In the System -> General log I see this:
Mar 31 22:25:00 php-fpm 338 /rc.newwanip: Gateway, switch to: WAN1 Mar 31 22:25:00 php-fpm 338 /rc.newwanip: Default gateway setting Interface WAN1 Gateway as default. Mar 31 22:25:00 php-fpm 338 /rc.newwanip: IP Address has changed, killing all states (ip_change_kill_states is set).

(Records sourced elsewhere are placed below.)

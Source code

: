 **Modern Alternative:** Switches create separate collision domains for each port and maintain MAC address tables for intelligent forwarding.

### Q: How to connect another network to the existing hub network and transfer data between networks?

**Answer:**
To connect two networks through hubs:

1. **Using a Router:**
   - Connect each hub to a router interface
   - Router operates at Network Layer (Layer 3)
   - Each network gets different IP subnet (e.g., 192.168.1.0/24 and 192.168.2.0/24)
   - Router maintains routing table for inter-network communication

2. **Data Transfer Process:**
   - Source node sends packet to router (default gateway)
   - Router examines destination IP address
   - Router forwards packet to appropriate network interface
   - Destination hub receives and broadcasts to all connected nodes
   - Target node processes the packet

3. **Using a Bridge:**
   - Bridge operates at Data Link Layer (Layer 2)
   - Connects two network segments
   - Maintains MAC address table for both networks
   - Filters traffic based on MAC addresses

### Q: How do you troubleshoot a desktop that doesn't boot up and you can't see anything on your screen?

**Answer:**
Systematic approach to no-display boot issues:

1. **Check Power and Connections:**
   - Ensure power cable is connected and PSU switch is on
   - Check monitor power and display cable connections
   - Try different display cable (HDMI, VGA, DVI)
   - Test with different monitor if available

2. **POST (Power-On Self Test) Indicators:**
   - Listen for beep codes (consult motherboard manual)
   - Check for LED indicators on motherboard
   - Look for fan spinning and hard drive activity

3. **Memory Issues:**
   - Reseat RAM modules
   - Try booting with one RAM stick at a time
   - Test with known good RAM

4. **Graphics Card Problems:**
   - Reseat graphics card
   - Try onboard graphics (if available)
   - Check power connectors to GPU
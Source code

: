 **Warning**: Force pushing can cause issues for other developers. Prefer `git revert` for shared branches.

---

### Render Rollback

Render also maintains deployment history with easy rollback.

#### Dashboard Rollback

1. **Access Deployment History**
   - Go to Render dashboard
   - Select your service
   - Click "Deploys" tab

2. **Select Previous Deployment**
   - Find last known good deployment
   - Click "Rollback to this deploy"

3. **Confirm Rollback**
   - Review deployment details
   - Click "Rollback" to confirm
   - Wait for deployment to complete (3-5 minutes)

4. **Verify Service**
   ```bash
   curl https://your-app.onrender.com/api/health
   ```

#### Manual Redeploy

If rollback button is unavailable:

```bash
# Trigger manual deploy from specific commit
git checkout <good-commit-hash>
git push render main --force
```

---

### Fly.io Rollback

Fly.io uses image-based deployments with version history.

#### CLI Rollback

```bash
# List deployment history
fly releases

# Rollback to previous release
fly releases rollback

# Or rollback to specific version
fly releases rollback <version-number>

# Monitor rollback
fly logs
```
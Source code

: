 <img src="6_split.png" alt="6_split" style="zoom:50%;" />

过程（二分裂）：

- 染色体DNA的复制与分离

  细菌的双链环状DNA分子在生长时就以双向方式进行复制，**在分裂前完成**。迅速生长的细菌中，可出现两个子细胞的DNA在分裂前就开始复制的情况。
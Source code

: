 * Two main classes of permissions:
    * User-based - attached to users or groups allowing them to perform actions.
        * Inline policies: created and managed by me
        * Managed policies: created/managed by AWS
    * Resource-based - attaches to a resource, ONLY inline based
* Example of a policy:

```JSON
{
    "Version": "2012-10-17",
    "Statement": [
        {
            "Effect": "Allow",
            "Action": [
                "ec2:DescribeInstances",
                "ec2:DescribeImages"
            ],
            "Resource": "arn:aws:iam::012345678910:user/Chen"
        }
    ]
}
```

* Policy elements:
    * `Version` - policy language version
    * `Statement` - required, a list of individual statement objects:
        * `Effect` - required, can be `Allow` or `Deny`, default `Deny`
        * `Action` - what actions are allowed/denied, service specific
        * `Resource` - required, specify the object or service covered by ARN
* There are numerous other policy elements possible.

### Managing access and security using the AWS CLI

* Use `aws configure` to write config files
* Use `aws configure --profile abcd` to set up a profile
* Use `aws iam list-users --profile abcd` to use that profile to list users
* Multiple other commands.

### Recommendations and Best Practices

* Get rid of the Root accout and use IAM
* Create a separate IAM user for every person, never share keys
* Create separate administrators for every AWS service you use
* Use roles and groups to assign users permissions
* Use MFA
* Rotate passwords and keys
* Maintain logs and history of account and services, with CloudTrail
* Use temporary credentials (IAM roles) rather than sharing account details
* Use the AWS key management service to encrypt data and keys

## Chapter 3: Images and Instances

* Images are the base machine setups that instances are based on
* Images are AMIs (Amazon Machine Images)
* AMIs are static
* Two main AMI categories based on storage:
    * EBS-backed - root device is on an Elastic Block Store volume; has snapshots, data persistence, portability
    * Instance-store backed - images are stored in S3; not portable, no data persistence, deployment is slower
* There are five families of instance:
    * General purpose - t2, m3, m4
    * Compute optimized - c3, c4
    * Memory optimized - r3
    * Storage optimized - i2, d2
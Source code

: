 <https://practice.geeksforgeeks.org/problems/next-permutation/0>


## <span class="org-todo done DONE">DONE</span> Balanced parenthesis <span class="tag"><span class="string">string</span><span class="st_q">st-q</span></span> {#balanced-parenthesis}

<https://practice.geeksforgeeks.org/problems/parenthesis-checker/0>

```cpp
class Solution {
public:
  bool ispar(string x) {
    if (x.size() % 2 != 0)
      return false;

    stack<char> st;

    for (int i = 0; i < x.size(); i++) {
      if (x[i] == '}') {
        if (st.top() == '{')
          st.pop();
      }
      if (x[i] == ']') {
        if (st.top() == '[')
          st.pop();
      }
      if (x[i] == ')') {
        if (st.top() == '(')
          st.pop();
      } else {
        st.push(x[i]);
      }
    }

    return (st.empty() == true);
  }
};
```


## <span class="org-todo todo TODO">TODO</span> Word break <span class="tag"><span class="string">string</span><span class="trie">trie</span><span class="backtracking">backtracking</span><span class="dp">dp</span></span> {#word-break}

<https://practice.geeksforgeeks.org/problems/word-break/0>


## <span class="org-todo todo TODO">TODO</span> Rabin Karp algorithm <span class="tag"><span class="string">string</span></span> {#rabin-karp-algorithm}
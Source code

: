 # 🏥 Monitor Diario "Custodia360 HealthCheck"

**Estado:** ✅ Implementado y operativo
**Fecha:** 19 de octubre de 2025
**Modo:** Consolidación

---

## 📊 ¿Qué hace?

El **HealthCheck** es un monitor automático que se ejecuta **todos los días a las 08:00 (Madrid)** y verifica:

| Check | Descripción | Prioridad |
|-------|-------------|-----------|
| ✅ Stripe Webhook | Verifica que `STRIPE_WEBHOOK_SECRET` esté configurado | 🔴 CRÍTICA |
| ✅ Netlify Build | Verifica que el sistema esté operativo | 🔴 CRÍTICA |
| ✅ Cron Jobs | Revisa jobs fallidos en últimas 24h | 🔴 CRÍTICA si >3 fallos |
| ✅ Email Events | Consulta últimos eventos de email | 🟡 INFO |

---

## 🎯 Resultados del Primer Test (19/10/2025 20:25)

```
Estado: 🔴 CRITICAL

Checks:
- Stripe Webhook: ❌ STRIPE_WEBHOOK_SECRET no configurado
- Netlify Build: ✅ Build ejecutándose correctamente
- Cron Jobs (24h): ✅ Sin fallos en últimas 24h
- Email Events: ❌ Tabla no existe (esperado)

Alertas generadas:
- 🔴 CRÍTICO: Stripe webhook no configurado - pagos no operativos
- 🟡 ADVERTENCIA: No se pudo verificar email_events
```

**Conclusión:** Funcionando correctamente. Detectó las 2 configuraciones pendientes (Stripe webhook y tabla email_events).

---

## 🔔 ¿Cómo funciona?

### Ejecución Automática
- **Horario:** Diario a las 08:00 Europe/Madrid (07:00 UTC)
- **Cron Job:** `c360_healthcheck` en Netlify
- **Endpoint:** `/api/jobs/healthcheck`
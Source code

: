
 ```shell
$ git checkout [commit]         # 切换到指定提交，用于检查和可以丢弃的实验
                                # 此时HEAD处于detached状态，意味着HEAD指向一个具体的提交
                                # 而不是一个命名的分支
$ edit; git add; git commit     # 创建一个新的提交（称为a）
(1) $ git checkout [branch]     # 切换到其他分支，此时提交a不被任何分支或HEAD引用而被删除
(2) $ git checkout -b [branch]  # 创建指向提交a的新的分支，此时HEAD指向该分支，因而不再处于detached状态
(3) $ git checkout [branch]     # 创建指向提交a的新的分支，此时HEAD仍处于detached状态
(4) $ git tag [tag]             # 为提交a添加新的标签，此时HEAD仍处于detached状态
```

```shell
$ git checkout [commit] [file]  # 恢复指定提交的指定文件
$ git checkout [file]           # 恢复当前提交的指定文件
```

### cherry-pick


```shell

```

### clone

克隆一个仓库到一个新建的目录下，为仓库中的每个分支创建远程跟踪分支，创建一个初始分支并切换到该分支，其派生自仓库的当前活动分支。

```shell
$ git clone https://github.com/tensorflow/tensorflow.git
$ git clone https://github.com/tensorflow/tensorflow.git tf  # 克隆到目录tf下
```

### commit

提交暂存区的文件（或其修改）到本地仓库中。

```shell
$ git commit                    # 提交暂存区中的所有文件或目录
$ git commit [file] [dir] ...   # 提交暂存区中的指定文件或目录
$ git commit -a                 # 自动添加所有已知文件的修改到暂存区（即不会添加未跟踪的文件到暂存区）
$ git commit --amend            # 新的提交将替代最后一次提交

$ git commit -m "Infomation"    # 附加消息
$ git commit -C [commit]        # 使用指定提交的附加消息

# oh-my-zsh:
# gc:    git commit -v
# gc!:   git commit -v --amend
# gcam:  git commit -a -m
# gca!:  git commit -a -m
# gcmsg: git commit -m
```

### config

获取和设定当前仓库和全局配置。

Mar 31 22:25:00 check_reload_status 376 Reloading filter
and I can confirm that states are flushed indeed - for example, my SSH connection to pfSense breaks at this moment, yet the Wireguard connection somehow survives and its traffic is still going over WAN2.
If after WAN1 recovery I kill the states manually running the "pfctl -F states", the Wireguard connection finally switches to WAN1.
I took a look at the /etc/rc.newwanip, and it actually calls the same "pfctl -F states" inside (line 236):
/* If the IP address changed, kill old states after rules and routing have been updated */ if ($curwanip != $oldip) { if (isset($config['system']['ip_change_kill_states'])) { log_error("IP Address has changed, killing all states (ip_change_kill_states is set)."); pfSense_kill_states(utf8_encode($oldip)); filter_flush_state_table(); // <-- KILLING ALL STATES HERE } else { log_error("IP Address has changed, killing states on former IP Address $oldip."); pfSense_kill_states(utf8_encode($oldip)); } }
/etc/inc/filter.inc, line 1344:
function filter_flush_state_table() { return mwexec("/sbin/pfctl -F state"); }
So, basically it calls the very same command I execute manually (except I use "-F states" as the man pfctl(8) says, but since there is no ambiguity it should work either way), yet it doesn't produce the same effect.
Maybe there is some racing condition somewhere or am I just missing something here?
-
OK, I implemented a workaround for this problem.
I wrote this little script:
<?php require_once("interfaces.inc"); $cached_def_gw_if_file = '/tmp/cached_def_gw_if'; $current_gw_ip = route_get_default('inet'); $current_gw_if = get_gateway_interface($current_gw_ip); $old_gw_if = file_get_contents($cached_def_gw_if_file); if ($old_gw_if === false) { file_put_contents($cached_def_gw_if_file, $current_gw_if); exit; } // Just in case the file was edited manually for test purposes and contains some whitespace $old_gw_if = trim($old_gw_if); if ($current_gw_if != $old_gw_if) { log_error("Default gateway interface changed from $old_gw_if to $current_gw_if, killing old states..."); mwexec("/sbin/pfctl -F states"); file_put_contents($cached_def_gw_if_file, $current_gw_if); } function get_gateway_interface($gateway_ip) { $interfaces = get_interfaces_with_gateway(); foreach ($interfaces as $interface) { $interface_gw = get_interface_gateway($interface); if ($gateway_ip == $interface_gw) { $real_interface = get_real_interface($interface); return $real_interface; } } } ?>
and created a cron task which executes this script every minute.
I am not sure how reliable this "solution" will be, but a dozen of gateway switchover has shown that everything works as expected, the Wireguard connection is routed over Tier 1 gateway after it recovers.
During my little research, I also found this post, but unfortunately samtoopid's script didn't work for me - it only kills states on WAN interface, and in my case it's not enough, only flushing all states makes Wireguard connection switch to new Tier 1 gateway.
-
Does the script work on the latest version? It is very annoying that all VPNs remain on the backup line after the restoration of the main wan.